SiteMap({ExcelModel: SiteMap(...)})

[graph]

To overwrite the default inputs that are defined by the excel file or to impose some value to a specific cell:

>>> xl_model.calculate(
...     inputs={
...         "'[excel.xlsx]'!INPUT_A": 3,  # To overwrite the default value.
...         "'[excel.xlsx]DATA'!B3": 1  # To impose a value to B3 cell.
...     },
...     outputs=[
...        "'[excel.xlsx]DATA'!C2", "'[excel.xlsx]DATA'!C4"
...     ] # To define the outputs that you want to calculate.
... )
 Solution({"'[excel.xlsx]'!INPUT_A": <Ranges>('[excel.xlsx]DATA'!A2)=[[3]],
           "'[excel.xlsx]DATA'!B3": <Ranges>('[excel.xlsx]DATA'!B3)=[[1]],
           "'[excel.xlsx]DATA'!A2": <Ranges>('[excel.xlsx]DATA'!A2)=[[3]],
           "'[excel.xlsx]DATA'!A3": <Ranges>('[excel.xlsx]DATA'!A3)=[[6]],
           "'[excel.xlsx]DATA'!A4": <Ranges>('[excel.xlsx]DATA'!A4)=[[5]],
           "'[excel.xlsx]DATA'!D2": <Ranges>('[excel.xlsx]DATA'!D2)=[[1]],
           "'[excel.xlsx]'!INPUT_B": <Ranges>('[excel.xlsx]DATA'!A3)=[[6]],
           "'[excel.xlsx]'!INPUT_C": <Ranges>('[excel.xlsx]DATA'!A4)=[[5]],
           "'[excel.xlsx]DATA'!A3:A4": <Ranges>('[excel.xlsx]DATA'!A3:A4)=[[6] [5]],
           "'[excel.xlsx]DATA'!B2": <Ranges>('[excel.xlsx]DATA'!B2)=[[9.0]],
           "'[excel.xlsx]DATA'!D3": <Ranges>('[excel.xlsx]DATA'!D3)=[[2.0]],
           "'[excel.xlsx]DATA'!C2": <Ranges>('[excel.xlsx]DATA'!C2)=[[10.0]],
           "'[excel.xlsx]DATA'!D4": <Ranges>('[excel.xlsx]DATA'!D4)=[[3.0]],
           "'[excel.xlsx]DATA'!C4": <Ranges>('[excel.xlsx]DATA'!C4)=[[4.0]]})

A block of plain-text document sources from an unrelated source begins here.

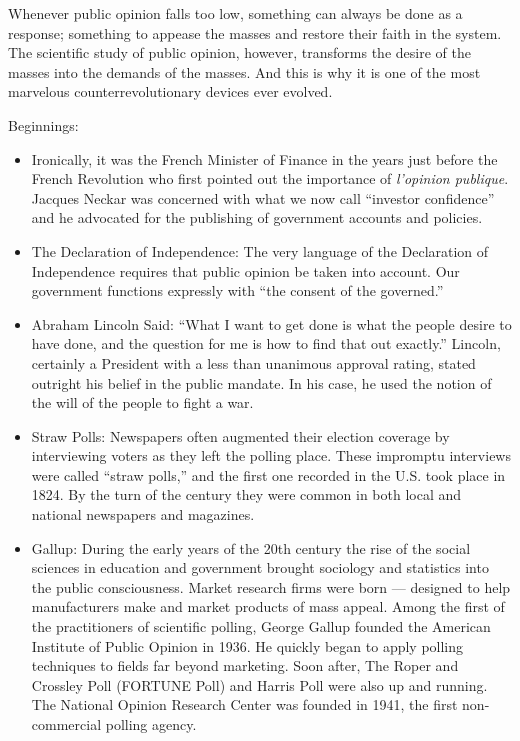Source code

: \documentclass[12pt,book]{article}
\begin{document}
Whenever public opinion falls too low, something can always be done as a
response; something to appease the masses and restore their faith in the
system. The scientific study of public opinion, however, transforms the
desire of the masses into the demands of the masses. And this is why it
is one of the most marvelous counterrevolutionary devices ever evolved.

Beginnings:

\begin{itemize}
\item
  Ironically, it was the French Minister of Finance in the years just
  before the French Revolution who first pointed out the importance of
  \emph{l'opinion publique}. Jacques Neckar was concerned with what we
  now call ``investor confidence'' and he advocated for the publishing
  of government accounts and policies.
\item
  The Declaration of Independence: The very language of the Declaration
  of Independence requires that public opinion be taken into account.
  Our government functions expressly with ``the consent of the
  governed.''
\item
  Abraham Lincoln Said: ``What I want to get done is what the people
  desire to have done, and the question for me is how to find that out
  exactly.'' Lincoln, certainly a President with a less than unanimous
  approval rating, stated outright his belief in the public mandate. In
  his case, he used the notion of the will of the people to fight a war.
\item
  Straw Polls: Newspapers often augmented their election coverage by
  interviewing voters as they left the polling place. These impromptu
  interviews were called ``straw polls,'' and the first one recorded in
  the U.S. took place in 1824. By the turn of the century they were
  common in both local and national newspapers and magazines.
\item
  Gallup: During the early years of the 20th century the rise of the
  social sciences in education and government brought sociology and
  statistics into the public consciousness. Market research firms were
  born --- designed to help manufacturers make and market products of
  mass appeal. Among the first of the practitioners of scientific
  polling, George Gallup founded the American Institute of Public
  Opinion in 1936. He quickly began to apply polling techniques to
  fields far beyond marketing. Soon after, The Roper and Crossley Poll
  (FORTUNE Poll) and Harris Poll were also up and running. The National
  Opinion Research Center was founded in 1941, the first non-commercial
  polling agency.
\end{itemize}
\end{document}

To build a single function out of an excel model with fixed inputs and outputs, you can use the compile method of the ExcelModel that returns a DispatchPipe. This is a function where the inputs and outputs are defined by the data node ids (i.e., cell references).

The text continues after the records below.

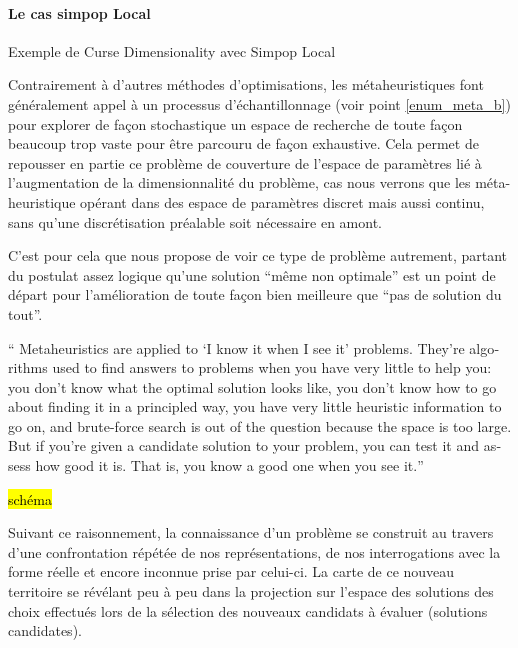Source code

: \paragraph{Le cas simpop Local}
\begin{framewithtitle}[bla]{Exemple de Curse Dimensionality avec Simpop Local}


\end{framewithtitle}






Contrairement à d'autres méthodes d'optimisations, les métaheuristiques font généralement appel à un processus d'échantillonnage (voir point \ref{enum_meta_b}) pour explorer de façon stochastique un espace de recherche de toute façon beaucoup trop vaste pour être parcouru de façon exhaustive. Cela permet de repousser en partie ce problème de couverture de l'espace de paramètres lié à l'augmentation de la dimensionnalité du problème, cas nous verrons que les méta-heuristique opérant dans des espace de paramètres discret mais aussi continu, sans qu'une discrétisation préalable soit nécessaire en amont.

C'est pour cela que \textcite[7]{Luke2013} nous propose de voir ce type de problème autrement, partant du postulat assez logique qu'une solution \enquote{même non optimale} est un point de départ pour l'amélioration de toute façon bien meilleure que \enquote{pas de solution du tout}.

\foreignquote{english}{ Metaheuristics are applied to \enquote{I know it when I see it} problems. They're algorithms used to find answers to problems when you have very little to help you: you don't know what the optimal solution looks like, you don't know how to go about finding it in a principled way, you have very little heuristic information to go on, and brute-force search is out of the question because the space is too large. But if you're given a candidate solution to your problem, you can test it and assess how good it is. That is, you know a good one when you see it.}

\hl{schéma}

Suivant ce raisonnement, la connaissance d'un problème se construit au travers d'une confrontation répétée de nos représentations, de nos interrogations avec la forme réelle et encore inconnue prise par celui-ci. La carte de ce nouveau territoire se révélant peu à peu dans la projection sur l'espace des solutions des choix effectués lors de la sélection des nouveaux candidats à évaluer (solutions candidates).

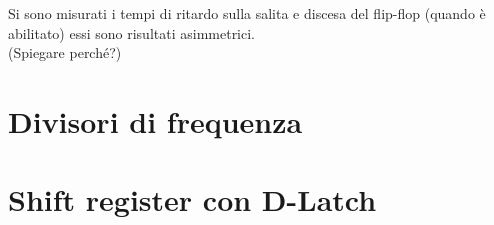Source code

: \documentclass[10pt,a4paper]{article}
\begin{document}
Si sono misurati i tempi di ritardo sulla salita e discesa del flip-flop (quando è abilitato) essi sono risultati asimmetrici.\\

(Spiegare perché?)

\section{Divisori di frequenza}

\section{Shift register con D-Latch}
\end{document}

>>> func = xl_model.compile(
...     inputs=[
...         "'[excel.xlsx]'!INPUT_A",  # First argument of the function.
...         "'[excel.xlsx]DATA'!B3"   # Second argument of the function.
...     ], # To define function inputs.
...     outputs=[
...         "'[excel.xlsx]DATA'!C2", "'[excel.xlsx]DATA'!C4"
...     ] # To define function outputs.
... )
>>> func
<schedula.utils.dsp.DispatchPipe object at ...>
>>> [v.value[0, 0] for v in func(3, 1)]  # To retrieve the data.
[10.0, 4.0]
>>> func.plot(view=False)  # Set view=True to plot in the default browser.
SiteMap({ExcelModel: SiteMap(...)})

[graph]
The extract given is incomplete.